# What is being asked
Reproduce exactly the lines from the top of the records below through the line holding "- Listado, filtrado y búsqueda de facturas".

# Source data
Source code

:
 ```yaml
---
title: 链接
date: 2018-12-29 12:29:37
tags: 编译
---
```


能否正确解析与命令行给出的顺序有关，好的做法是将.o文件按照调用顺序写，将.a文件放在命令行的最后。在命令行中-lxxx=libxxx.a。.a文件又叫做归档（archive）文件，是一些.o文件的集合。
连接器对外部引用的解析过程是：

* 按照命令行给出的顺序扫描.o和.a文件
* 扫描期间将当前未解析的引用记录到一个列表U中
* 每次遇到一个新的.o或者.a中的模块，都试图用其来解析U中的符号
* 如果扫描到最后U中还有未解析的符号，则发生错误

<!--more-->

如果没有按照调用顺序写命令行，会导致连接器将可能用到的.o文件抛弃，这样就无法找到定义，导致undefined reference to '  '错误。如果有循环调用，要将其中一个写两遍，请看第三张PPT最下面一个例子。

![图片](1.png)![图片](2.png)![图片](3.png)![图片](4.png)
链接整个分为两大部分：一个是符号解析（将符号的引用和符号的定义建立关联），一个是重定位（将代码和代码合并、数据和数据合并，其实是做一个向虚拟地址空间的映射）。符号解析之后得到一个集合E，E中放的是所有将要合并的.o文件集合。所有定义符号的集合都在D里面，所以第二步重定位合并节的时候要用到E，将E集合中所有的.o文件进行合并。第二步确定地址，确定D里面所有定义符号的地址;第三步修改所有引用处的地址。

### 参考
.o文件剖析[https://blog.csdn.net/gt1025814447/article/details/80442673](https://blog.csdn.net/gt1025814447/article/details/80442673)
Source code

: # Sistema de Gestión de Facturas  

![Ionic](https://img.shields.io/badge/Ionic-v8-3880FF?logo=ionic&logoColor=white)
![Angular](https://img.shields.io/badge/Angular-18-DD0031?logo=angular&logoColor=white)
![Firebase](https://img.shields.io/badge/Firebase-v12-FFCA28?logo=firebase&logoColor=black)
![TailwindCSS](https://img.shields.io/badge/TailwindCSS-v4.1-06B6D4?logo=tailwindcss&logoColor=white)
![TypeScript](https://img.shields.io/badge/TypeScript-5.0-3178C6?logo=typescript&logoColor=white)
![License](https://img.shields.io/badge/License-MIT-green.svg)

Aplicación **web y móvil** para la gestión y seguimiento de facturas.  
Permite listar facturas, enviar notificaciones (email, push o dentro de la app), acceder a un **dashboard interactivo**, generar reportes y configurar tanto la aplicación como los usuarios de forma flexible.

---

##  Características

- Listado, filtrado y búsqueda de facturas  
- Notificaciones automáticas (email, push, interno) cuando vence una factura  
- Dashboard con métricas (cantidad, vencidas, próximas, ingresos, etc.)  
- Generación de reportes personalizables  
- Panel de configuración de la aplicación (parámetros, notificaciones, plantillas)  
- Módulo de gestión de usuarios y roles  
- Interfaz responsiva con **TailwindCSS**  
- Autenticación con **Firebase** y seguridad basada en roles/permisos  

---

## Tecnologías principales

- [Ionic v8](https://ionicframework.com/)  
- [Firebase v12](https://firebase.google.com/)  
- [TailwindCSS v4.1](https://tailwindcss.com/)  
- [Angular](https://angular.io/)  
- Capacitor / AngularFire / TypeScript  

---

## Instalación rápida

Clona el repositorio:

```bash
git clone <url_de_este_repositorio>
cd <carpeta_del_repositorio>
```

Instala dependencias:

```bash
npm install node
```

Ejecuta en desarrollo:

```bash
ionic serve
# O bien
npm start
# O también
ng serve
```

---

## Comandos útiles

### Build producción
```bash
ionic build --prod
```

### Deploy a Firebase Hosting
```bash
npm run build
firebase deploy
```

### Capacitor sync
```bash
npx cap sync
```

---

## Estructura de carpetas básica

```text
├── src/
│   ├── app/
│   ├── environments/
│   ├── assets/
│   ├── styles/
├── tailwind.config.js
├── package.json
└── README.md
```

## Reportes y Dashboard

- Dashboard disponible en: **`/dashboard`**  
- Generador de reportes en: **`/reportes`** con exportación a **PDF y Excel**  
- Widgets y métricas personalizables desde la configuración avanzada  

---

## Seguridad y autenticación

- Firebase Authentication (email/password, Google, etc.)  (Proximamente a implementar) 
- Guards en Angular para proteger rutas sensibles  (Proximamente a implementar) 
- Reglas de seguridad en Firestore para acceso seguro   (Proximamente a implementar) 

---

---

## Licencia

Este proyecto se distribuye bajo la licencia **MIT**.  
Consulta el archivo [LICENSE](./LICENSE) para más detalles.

# Answer below
Source code

:
 ```yaml
---
title: 链接
date: 2018-12-29 12:29:37
tags: 编译
---
```


能否正确解析与命令行给出的顺序有关，好的做法是将.o文件按照调用顺序写，将.a文件放在命令行的最后。在命令行中-lxxx=libxxx.a。.a文件又叫做归档（archive）文件，是一些.o文件的集合。
连接器对外部引用的解析过程是：

* 按照命令行给出的顺序扫描.o和.a文件
* 扫描期间将当前未解析的引用记录到一个列表U中
* 每次遇到一个新的.o或者.a中的模块，都试图用其来解析U中的符号
* 如果扫描到最后U中还有未解析的符号，则发生错误

<!--more-->

如果没有按照调用顺序写命令行，会导致连接器将可能用到的.o文件抛弃，这样就无法找到定义，导致undefined reference to '  '错误。如果有循环调用，要将其中一个写两遍，请看第三张PPT最下面一个例子。

![图片](1.png)![图片](2.png)![图片](3.png)![图片](4.png)
链接整个分为两大部分：一个是符号解析（将符号的引用和符号的定义建立关联），一个是重定位（将代码和代码合并、数据和数据合并，其实是做一个向虚拟地址空间的映射）。符号解析之后得到一个集合E，E中放的是所有将要合并的.o文件集合。所有定义符号的集合都在D里面，所以第二步重定位合并节的时候要用到E，将E集合中所有的.o文件进行合并。第二步确定地址，确定D里面所有定义符号的地址;第三步修改所有引用处的地址。

### 参考
.o文件剖析[https://blog.csdn.net/gt1025814447/article/details/80442673](https://blog.csdn.net/gt1025814447/article/details/80442673)
Source code

: # Sistema de Gestión de Facturas  

![Ionic](https://img.shields.io/badge/Ionic-v8-3880FF?logo=ionic&logoColor=white)
![Angular](https://img.shields.io/badge/Angular-18-DD0031?logo=angular&logoColor=white)
![Firebase](https://img.shields.io/badge/Firebase-v12-FFCA28?logo=firebase&logoColor=black)
![TailwindCSS](https://img.shields.io/badge/TailwindCSS-v4.1-06B6D4?logo=tailwindcss&logoColor=white)
![TypeScript](https://img.shields.io/badge/TypeScript-5.0-3178C6?logo=typescript&logoColor=white)
![License](https://img.shields.io/badge/License-MIT-green.svg)

Aplicación **web y móvil** para la gestión y seguimiento de facturas.  
Permite listar facturas, enviar notificaciones (email, push o dentro de la app), acceder a un **dashboard interactivo**, generar reportes y configurar tanto la aplicación como los usuarios de forma flexible.

---

##  Características

- Listado, filtrado y búsqueda de facturas  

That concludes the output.